● **The task**
Below are records with pictures in them. Transcribe everything from the line containing "We reviewed an" down to the line containing "and is predicted", exactly, and leave the pictures behind.

● **Provided data**

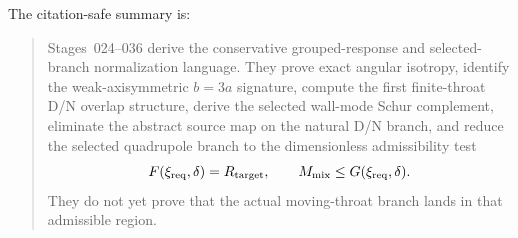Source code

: The citation-safe summary is:
\begin{quote}
Stages~024--036 derive the conservative grouped-response and selected-branch normalization language.  They prove exact angular isotropy, identify the weak-axisymmetric \(b=3a\) signature, compute the first finite-throat D/N overlap structure, derive the selected wall-mode Schur complement, eliminate the abstract source map on the natural D/N branch, and reduce the selected quadrupole branch to the dimensionless admissibility test
\[
F(\xi_{\rm req},\delta)=R_{\rm target},
\qquad
M_{\rm mix}\leq G(\xi_{\rm req},\delta).
\]
They do not yet prove that the actual moving-throat branch lands in that admissible region.
\end{quote}
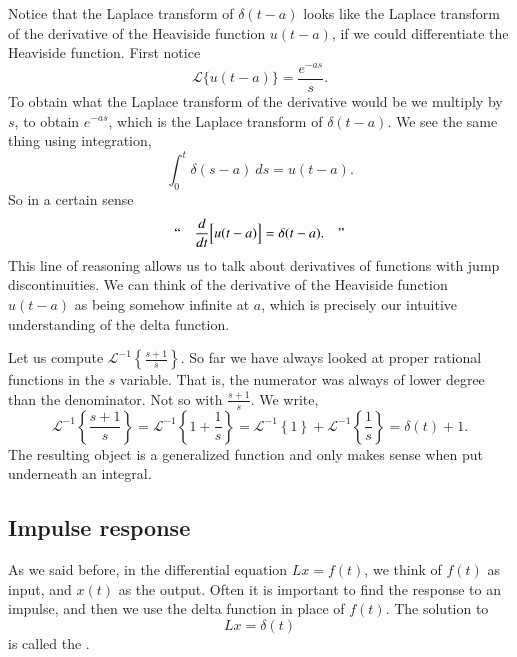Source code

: \documentclass[12pt]{book}
\begin{document}
\begin{remark}
Notice that the Laplace transform of $\delta(t-a)$ looks like
the Laplace transform of the derivative of the Heaviside function
$u(t-a)$, if we could differentiate the Heaviside function.
First notice
\begin{equation*}
{\mathcal{L}} \bigl\{ u(t-a) \bigr\} = \frac{e^{-as}}{s}.
\end{equation*}
To obtain what the Laplace transform of the derivative would be
we multiply by $s$, to obtain $e^{-as}$, which is the Laplace transform
of $\delta(t-a)$.
We see the same thing using integration,
\begin{equation*}
\int_0^t \delta(s-a)~ds = u(t-a) .
\end{equation*}
So in a certain sense
\begin{equation*}
\text{``} \quad \frac{d}{dt} \Bigl[ u(t-a) \Bigr] = \delta(t-a) . \quad \text{''}
\end{equation*}
This line of reasoning allows us to talk about derivatives of functions with jump
discontinuities.
We can think of
the derivative of the Heaviside function $u(t-a)$ as being somehow infinite
at $a$, which is precisely our intuitive understanding of the delta
function.
\end{remark}

\begin{example}
Let us compute ${\mathcal{L}}^{-1} \left\{ \frac{s+1}{s} \right\}$.  So
far we have always looked at proper rational functions in the $s$ variable.
That is, the numerator was always of lower degree than the denominator.
Not so with $\frac{s+1}{s}$.
We write,
\begin{equation*}
{\mathcal{L}}^{-1} \left\{ \frac{s+1}{s} \right\}
=
{\mathcal{L}}^{-1} \left\{ 1 + \frac{1}{s} \right\}
=
{\mathcal{L}}^{-1} \left\{ 1 \right\}
+
{\mathcal{L}}^{-1} \left\{ \frac{1}{s} \right\}
=
\delta(t) + 1 .
\end{equation*}
The resulting object is a generalized
function and only makes sense when put underneath an integral.
\end{example}

\subsection{Impulse response}

As we said before, in the differential equation
$L x = f(t)$,
we think of $f(t)$ as input, and $x(t)$ as the output.  Often it is important
to find the response to an impulse, and then we use
the delta function in place of $f(t)$.
The solution to
\begin{equation*}
L x = \delta(t)
\end{equation*}
is called the
\emph{}.
\end{document}
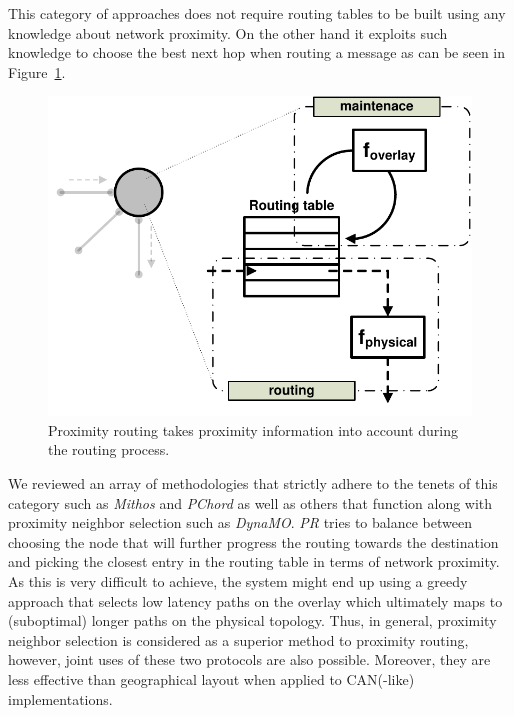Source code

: This category of approaches %
does not require routing tables to be built using any
knowledge about network proximity. 
On the other hand it exploits such knowledge
to choose the best next hop when routing a message as can be seen in
Figure~\ref{figure:proximity-routing}. 
\begin{figure}[ht]
\centering
  \includegraphics[scale=0.4]{img/pdf/proximity-routing.pdf}
\caption{Proximity routing takes proximity information into account during the
routing process.}
\label{figure:proximity-routing}
\end{figure}
We reviewed an array of methodologies that strictly adhere to 
the tenets of this category such as \emph{Mithos} and
\emph{PChord} as well as others that function along with 
proximity neighbor selection such as \emph{DynaMO}.
\emph{PR} tries to balance between choosing the node that will
further progress the routing towards the destination 
and picking the closest entry in the routing table
in terms of network proximity. 
As this is very difficult to achieve,  %
the system might end up
using a greedy approach that selects low latency paths on the overlay
which ultimately maps to (suboptimal) longer paths on the physical topology. 
Thus, in general, proximity neighbor selection is considered 
as a superior method to proximity routing, however, joint uses of these two protocols are also possible. 
Moreover, they are  %
less effective than geographical layout when applied to CAN(-like)
implementations.


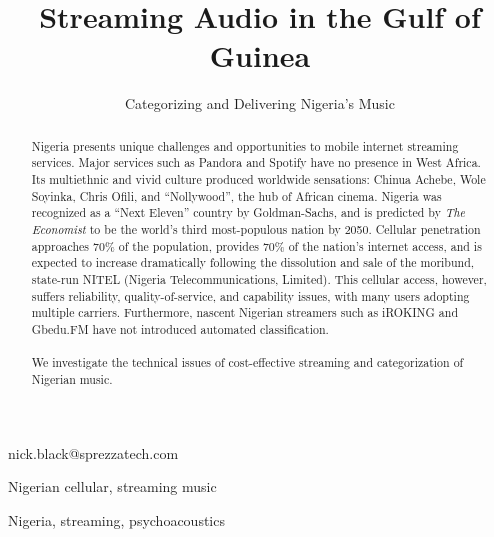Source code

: \documentclass[]{sigplanconf}
\begin{document}

\title{Streaming Audio in the Gulf of Guinea}
\subtitle{Categorizing and Delivering Nigeria's Music}

           {nick.black@sprezzatech.com}

\maketitle

\begin{abstract}
Nigeria presents unique challenges and opportunities to mobile internet streaming
services. Major services such as Pandora\cite{pandoracountries} and
Spotify\cite{spotifycountries} have no presence in West Africa. Its multiethnic
and vivid culture produced worldwide sensations: Chinua Achebe, Wole Soyinka,
Chris Ofili, and ``Nollywood'', the hub of African cinema. Nigeria
was recognized as a ``Next Eleven'' country by Goldman-Sachs\cite{n11},
and is predicted by \textit{The Economist} to be the world's third most-populous
nation by 2050\cite{economist}. Cellular penetration approaches 70\% of the population\cite{nigeriamobile},
provides 70\% of the nation's internet access, and is expected to increase
dramatically following the dissolution and sale of the moribund, state-run
NITEL (Nigeria Telecommunications, Limited)\cite{reutersnitel}. This cellular access,
however, suffers reliability, quality-of-service, and capability issues, with
many users adopting multiple carriers\cite{reuterssims}. Furthermore, nascent
Nigerian streamers such as iROKING and Gbedu.FM have not introduced 
automated classification.\\
\\
We investigate the technical issues of cost-effective streaming and
categorization of Nigerian music.
\end{abstract}


\terms
Nigerian cellular, streaming music

\keywords
Nigeria, streaming, psychoacoustics
\end{document}
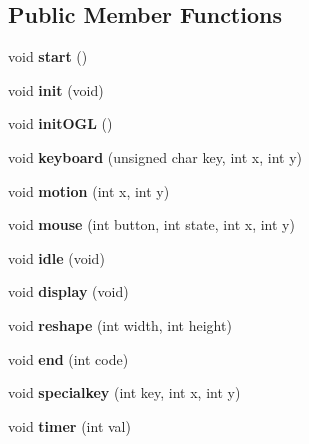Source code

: \subsection*{Public Member Functions}
\begin{DoxyCompactItemize}
\item 
void {\bfseries start} ()\label{classsfs__visualizer_1_1RenderEngine_ad64b2eeeaa4aa3bccf825a1d9d00ba86}

\item 
void {\bfseries init} (void)\label{classsfs__visualizer_1_1RenderEngine_a000b228aabf54650392bf2daf9bed0ca}

\item 
void {\bfseries init\-O\-G\-L} ()\label{classsfs__visualizer_1_1RenderEngine_a9e30c9dbd1dbcd52a3192713cb18996a}

\item 
void {\bfseries keyboard} (unsigned char key, int x, int y)\label{classsfs__visualizer_1_1RenderEngine_a12449b504614e6242dac7d1d7bed2c88}

\item 
void {\bfseries motion} (int x, int y)\label{classsfs__visualizer_1_1RenderEngine_a1ddc8839474416f20803c8ef78431986}

\item 
void {\bfseries mouse} (int button, int state, int x, int y)\label{classsfs__visualizer_1_1RenderEngine_afb8308be0bbb12117e053034282f7778}

\item 
void {\bfseries idle} (void)\label{classsfs__visualizer_1_1RenderEngine_aa44da03ff2d1ed4c273a862b19899744}

\item 
void {\bfseries display} (void)\label{classsfs__visualizer_1_1RenderEngine_ac7f71c6329b5f96565a75dfc435c5646}

\item 
void {\bfseries reshape} (int width, int height)\label{classsfs__visualizer_1_1RenderEngine_aa6730eecfe6bdee9788cee9b52445a74}

\item 
void {\bfseries end} (int code)\label{classsfs__visualizer_1_1RenderEngine_a16c1c8a6ae24a9b2f5fe38eba5a068a2}

\item 
void {\bfseries specialkey} (int key, int x, int y)\label{classsfs__visualizer_1_1RenderEngine_a21807d4b8c6c6e6c299446f849b78ba2}

\item 
void {\bfseries timer} (int val)\label{classsfs__visualizer_1_1RenderEngine_a11d5241a901440fd316627663461ad36}


\end{DoxyCompactItemize}
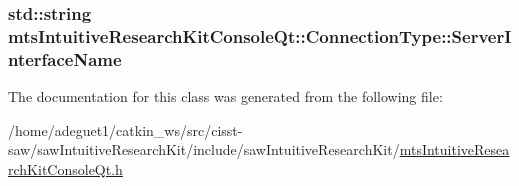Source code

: \hypertarget{classmts_intuitive_research_kit_console_qt_1_1_connection_type_af86c8637107c8f695e93f4d0548b61fb}{
\subsubsection[{Server\-Interface\-Name}]{\setlength{\rightskip}{0pt plus 5cm}std\-::string mts\-Intuitive\-Research\-Kit\-Console\-Qt\-::\-Connection\-Type\-::\-Server\-Interface\-Name}}\label{classmts_intuitive_research_kit_console_qt_1_1_connection_type_af86c8637107c8f695e93f4d0548b61fb}


The documentation for this class was generated from the following file\-:\begin{DoxyCompactItemize}
\item 
/home/adeguet1/catkin\-\_\-ws/src/cisst-\/saw/saw\-Intuitive\-Research\-Kit/include/saw\-Intuitive\-Research\-Kit/\hyperlink{mts_intuitive_research_kit_console_qt_8h}{mts\-Intuitive\-Research\-Kit\-Console\-Qt.\-h}\end{DoxyCompactItemize}
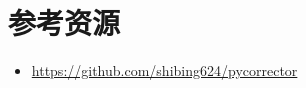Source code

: \chapter{参考资源}

\begin{itemize}
\item \url{https://github.com/shibing624/pycorrector}
  
\end{itemize}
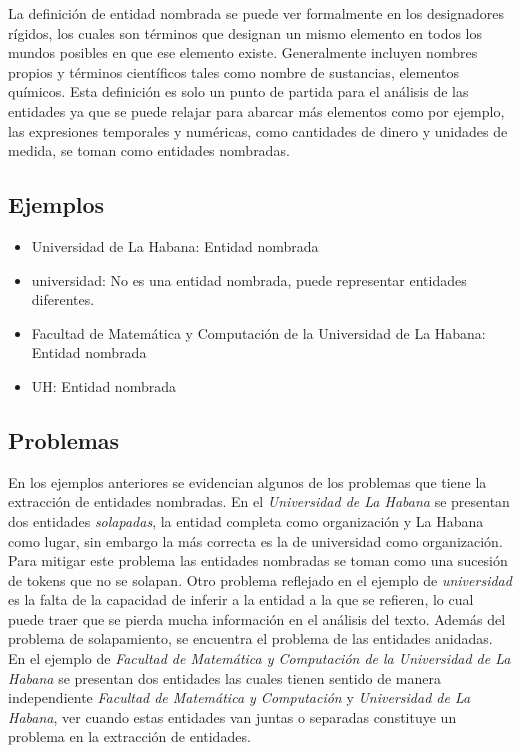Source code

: \documentclass[runningheads]{llncs}
\begin{document}
La definición de entidad nombrada se puede ver formalmente en los designadores rígidos\cite{rigid_designator}, los cuales son términos que designan un mismo elemento en todos los mundos posibles en que ese elemento existe. Generalmente incluyen nombres propios y términos científicos tales como nombre de sustancias, elementos químicos. Esta definición es solo un punto de partida para el análisis de las entidades ya que se puede relajar  para abarcar más elementos como por ejemplo, las expresiones temporales y numéricas, como cantidades de dinero y unidades de medida, se toman como entidades nombradas. 

\subsection{Ejemplos}

\begin{itemize}

\item Universidad de La Habana: Entidad nombrada
\item universidad: No es una entidad nombrada, puede representar entidades diferentes.
\item Facultad de Matemática y Computación de la Universidad de La Habana: Entidad nombrada
\item UH: Entidad nombrada
\end{itemize}

\subsection{Problemas}

En los ejemplos anteriores se evidencian algunos de los problemas que tiene la extracción de entidades nombradas. En el \emph{Universidad de La Habana} se presentan dos entidades \emph{solapadas}, la entidad completa como organización y La Habana como lugar, sin embargo la más correcta es la de universidad como organización. Para mitigar este problema las entidades nombradas se toman como una sucesión de tokens que no se solapan. Otro problema reflejado en el ejemplo de \emph{universidad} es la falta de la capacidad de inferir a la entidad a la que se refieren, lo cual puede traer que se pierda mucha información en el análisis del texto. Además del problema de solapamiento, se encuentra el problema de las entidades anidadas. En el ejemplo de \emph{Facultad de Matemática y Computación de la Universidad de La Habana} se presentan dos entidades las cuales tienen sentido de manera independiente \emph{Facultad de Matemática y Computación} y \emph{Universidad de La Habana}, ver cuando estas entidades van juntas o separadas constituye un problema en la extracción de entidades.
\end{document}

● **Response**
We reviewed an array of methodologies that strictly adhere to 
the tenets of this category such as \emph{Mithos} and
\emph{PChord} as well as others that function along with 
proximity neighbor selection such as \emph{DynaMO}.
\emph{PR} tries to balance between choosing the node that will
further progress the routing towards the destination 
and picking the closest entry in the routing table
in terms of network proximity. 
As this is very difficult to achieve,  %
the system might end up
using a greedy approach that selects low latency paths on the overlay
which ultimately maps to (suboptimal) longer paths on the physical topology. 
Thus, in general, proximity neighbor selection is considered 
as a superior method to proximity routing, however, joint uses of these two protocols are also possible. 
Moreover, they are  %
less effective than geographical layout when applied to CAN(-like)
implementations.


Source code

: \documentclass[]{sigplanconf}
\begin{document}

\title{Streaming Audio in the Gulf of Guinea}
\subtitle{Categorizing and Delivering Nigeria's Music}

           {nick.black@sprezzatech.com}

\maketitle

\begin{abstract}
Nigeria presents unique challenges and opportunities to mobile internet streaming
services. Major services such as Pandora\cite{pandoracountries} and
Spotify\cite{spotifycountries} have no presence in West Africa. Its multiethnic
and vivid culture produced worldwide sensations: Chinua Achebe, Wole Soyinka,
Chris Ofili, and ``Nollywood'', the hub of African cinema. Nigeria
was recognized as a ``Next Eleven'' country by Goldman-Sachs\cite{n11},
and is predicted by \textit{The Economist} to be the world's third most-populous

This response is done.